0

I just came across this powerful R package but unfortunately haven't been able to find out how to parse a list of urls in parallel where the response is in JSON.

As a simple example, suppose I have a list of cities (in Switzerland):

list_cities <- c("Winterthur", "Bern", "Basel", "Lausanne", "Lugano")

In a next step I'd like to find public transport connections to the city of Zurich for each of the listed cities. I can use the following transport api to query public timetable data:

https://transport.opendata.ch

Using the httr package, I can make a request for each city as follows:

for (city in list_cities) {
   r <- GET(paste0("http://transport.opendata.ch/v1/connections?from=", city, "&to=Zurich&limit=1&fields[]=connections/duration"))
   cont <- content(r, as = "parsed", type = "application/json", encoding = "UTF-8")
}

to get the duration of the individual journeys.
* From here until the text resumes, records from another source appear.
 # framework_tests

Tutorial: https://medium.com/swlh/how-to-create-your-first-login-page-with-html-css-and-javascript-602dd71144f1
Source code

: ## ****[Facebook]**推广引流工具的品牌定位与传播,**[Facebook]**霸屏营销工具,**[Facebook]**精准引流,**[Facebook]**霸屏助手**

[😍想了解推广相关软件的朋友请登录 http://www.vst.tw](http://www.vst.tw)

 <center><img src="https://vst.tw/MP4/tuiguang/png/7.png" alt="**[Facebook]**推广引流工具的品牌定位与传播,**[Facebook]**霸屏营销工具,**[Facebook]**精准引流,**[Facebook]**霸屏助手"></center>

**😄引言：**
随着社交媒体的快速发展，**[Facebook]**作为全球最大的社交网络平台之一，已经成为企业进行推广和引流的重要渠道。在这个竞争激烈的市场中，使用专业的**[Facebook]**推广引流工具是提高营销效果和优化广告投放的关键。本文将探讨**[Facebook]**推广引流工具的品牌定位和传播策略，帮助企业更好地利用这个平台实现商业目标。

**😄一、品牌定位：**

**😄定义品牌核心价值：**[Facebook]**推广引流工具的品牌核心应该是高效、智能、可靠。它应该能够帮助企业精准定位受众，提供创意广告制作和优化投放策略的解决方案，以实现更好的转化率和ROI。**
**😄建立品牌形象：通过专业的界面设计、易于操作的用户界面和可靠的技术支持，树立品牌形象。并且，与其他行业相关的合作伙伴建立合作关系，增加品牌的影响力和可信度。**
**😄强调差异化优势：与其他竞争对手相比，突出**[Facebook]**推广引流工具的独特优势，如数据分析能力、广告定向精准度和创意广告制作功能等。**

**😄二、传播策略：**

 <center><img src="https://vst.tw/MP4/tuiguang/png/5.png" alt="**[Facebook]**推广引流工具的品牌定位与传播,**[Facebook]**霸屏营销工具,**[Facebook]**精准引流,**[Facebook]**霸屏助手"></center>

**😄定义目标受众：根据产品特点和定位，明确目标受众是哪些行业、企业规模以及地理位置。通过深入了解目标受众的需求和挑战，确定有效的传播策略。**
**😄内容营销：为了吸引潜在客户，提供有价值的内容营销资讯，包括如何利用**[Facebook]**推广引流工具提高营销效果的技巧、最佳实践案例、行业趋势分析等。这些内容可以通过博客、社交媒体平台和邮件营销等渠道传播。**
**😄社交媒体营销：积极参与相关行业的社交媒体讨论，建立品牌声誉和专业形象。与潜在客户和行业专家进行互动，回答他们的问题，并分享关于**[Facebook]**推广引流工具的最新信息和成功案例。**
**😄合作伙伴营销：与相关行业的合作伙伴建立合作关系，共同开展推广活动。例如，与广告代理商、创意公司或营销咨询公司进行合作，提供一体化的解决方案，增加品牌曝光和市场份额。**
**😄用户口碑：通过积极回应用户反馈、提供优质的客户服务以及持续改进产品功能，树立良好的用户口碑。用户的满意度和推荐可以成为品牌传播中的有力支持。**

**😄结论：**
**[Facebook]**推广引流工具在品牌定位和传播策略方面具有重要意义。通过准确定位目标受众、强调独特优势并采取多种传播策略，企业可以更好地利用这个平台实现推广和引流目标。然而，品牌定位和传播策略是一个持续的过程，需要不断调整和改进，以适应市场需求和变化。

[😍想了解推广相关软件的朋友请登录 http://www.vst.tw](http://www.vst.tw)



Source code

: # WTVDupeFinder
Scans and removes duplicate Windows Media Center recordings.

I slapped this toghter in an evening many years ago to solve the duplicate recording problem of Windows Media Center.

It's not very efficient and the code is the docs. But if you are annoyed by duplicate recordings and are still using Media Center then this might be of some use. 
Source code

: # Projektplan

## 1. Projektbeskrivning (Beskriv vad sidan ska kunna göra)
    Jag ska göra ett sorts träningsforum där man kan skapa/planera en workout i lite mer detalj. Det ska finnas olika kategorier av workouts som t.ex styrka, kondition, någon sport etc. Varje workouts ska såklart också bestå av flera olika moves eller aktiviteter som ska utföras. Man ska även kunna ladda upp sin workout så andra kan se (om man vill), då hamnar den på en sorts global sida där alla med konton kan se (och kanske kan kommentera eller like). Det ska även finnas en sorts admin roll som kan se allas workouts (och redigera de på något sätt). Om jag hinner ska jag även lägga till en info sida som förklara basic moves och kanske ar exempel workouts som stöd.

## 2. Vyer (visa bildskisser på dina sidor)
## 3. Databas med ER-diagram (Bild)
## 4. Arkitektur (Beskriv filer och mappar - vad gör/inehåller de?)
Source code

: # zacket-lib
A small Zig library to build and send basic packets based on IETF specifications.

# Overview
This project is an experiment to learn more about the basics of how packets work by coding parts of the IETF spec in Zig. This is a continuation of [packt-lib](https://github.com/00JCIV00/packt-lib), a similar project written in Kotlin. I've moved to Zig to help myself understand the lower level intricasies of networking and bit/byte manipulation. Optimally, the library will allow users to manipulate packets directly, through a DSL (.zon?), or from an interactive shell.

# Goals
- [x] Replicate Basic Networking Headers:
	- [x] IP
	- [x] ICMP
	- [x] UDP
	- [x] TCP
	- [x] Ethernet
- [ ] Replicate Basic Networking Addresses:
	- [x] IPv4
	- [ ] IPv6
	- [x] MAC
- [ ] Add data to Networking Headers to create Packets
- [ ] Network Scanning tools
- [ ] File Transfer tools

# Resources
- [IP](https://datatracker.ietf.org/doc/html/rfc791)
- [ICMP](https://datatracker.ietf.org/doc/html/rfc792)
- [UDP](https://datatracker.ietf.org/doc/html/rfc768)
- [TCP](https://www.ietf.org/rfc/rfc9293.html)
However, I have a much longer list and more destinations. That's why I am looking for a way to make multiple requests in parallel.

Patrick Balada
  • 1,330
  • 1
  • 18
  • 37

1 Answers1

1

Note I did not test this - but first, you would initialize your parallel workers

library(parallel)
cl <- makeCluster(detectCores() - 1)
clusterEvalQ(cl, { library(Rcrawler) }) # load required packages onto each parallel worker

Make function with your relevant commands

custom_parse_json <- function(city) {
    r <- GET(paste0("http://transport.opendata.ch/v1/connections?from=", city, "&to=Zurich&limit=1&fields[]=connections/duration"))
    cont <- content(r, as = "parsed", type = "application/json", encoding = "UTF-8")
    return(cont)
}

Export function to each parallel work

clusterExport(cl, c("custom_parse_json"))

Loop through list of cities

parLapply(cl, list_cities, function(i) custom_parse_json(i))

This should return a list of your JSON content.

CPak
  • 13,260
  • 3
  • 30
  • 48